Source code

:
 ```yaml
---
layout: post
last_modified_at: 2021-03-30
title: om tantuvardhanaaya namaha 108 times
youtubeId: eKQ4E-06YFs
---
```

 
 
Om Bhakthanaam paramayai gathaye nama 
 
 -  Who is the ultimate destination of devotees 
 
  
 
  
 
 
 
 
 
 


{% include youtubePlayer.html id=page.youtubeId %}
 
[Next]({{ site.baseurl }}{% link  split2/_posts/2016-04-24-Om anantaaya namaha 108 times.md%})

--

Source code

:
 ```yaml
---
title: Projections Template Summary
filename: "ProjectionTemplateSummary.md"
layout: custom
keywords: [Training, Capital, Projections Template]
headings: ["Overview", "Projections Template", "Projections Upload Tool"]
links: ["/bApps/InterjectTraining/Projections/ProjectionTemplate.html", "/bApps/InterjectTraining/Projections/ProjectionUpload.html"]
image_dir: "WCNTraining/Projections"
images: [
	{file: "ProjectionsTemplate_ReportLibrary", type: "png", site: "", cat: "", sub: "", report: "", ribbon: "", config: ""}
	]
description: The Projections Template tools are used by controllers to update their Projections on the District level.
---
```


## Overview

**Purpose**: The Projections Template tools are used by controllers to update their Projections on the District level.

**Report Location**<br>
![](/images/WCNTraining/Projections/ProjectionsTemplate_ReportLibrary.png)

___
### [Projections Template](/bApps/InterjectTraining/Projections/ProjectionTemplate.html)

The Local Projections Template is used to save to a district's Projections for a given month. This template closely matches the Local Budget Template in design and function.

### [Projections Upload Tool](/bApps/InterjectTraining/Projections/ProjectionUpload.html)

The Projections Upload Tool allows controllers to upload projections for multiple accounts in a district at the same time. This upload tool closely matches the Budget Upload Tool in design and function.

---

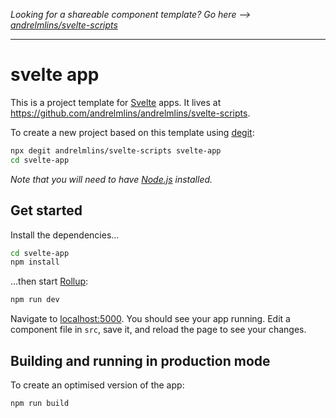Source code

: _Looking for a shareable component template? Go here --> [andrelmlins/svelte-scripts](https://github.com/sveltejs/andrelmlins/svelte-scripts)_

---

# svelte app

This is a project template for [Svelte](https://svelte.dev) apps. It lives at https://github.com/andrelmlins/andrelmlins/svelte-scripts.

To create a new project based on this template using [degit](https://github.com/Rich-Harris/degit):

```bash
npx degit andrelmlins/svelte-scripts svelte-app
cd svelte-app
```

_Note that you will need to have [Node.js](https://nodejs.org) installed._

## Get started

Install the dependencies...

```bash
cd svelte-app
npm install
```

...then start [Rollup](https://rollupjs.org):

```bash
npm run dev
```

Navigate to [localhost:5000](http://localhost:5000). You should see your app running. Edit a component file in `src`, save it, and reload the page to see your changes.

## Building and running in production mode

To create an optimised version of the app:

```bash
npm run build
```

Task description: Copy, exactly and only, the lines above that begin with the one containing "Om Bhakthanaam paramayai gathaye nama" and finish with the one containing "split2/_posts/2016-04-24-Om anantaaya namaha".

Exercise answer:
Om Bhakthanaam paramayai gathaye nama 
 
 -  Who is the ultimate destination of devotees 
 
  
 
  
 
 
 
 
 
 


{% include youtubePlayer.html id=page.youtubeId %}
 
[Next]({{ site.baseurl }}{% link  split2/_posts/2016-04-24-Om anantaaya namaha 108 times.md%})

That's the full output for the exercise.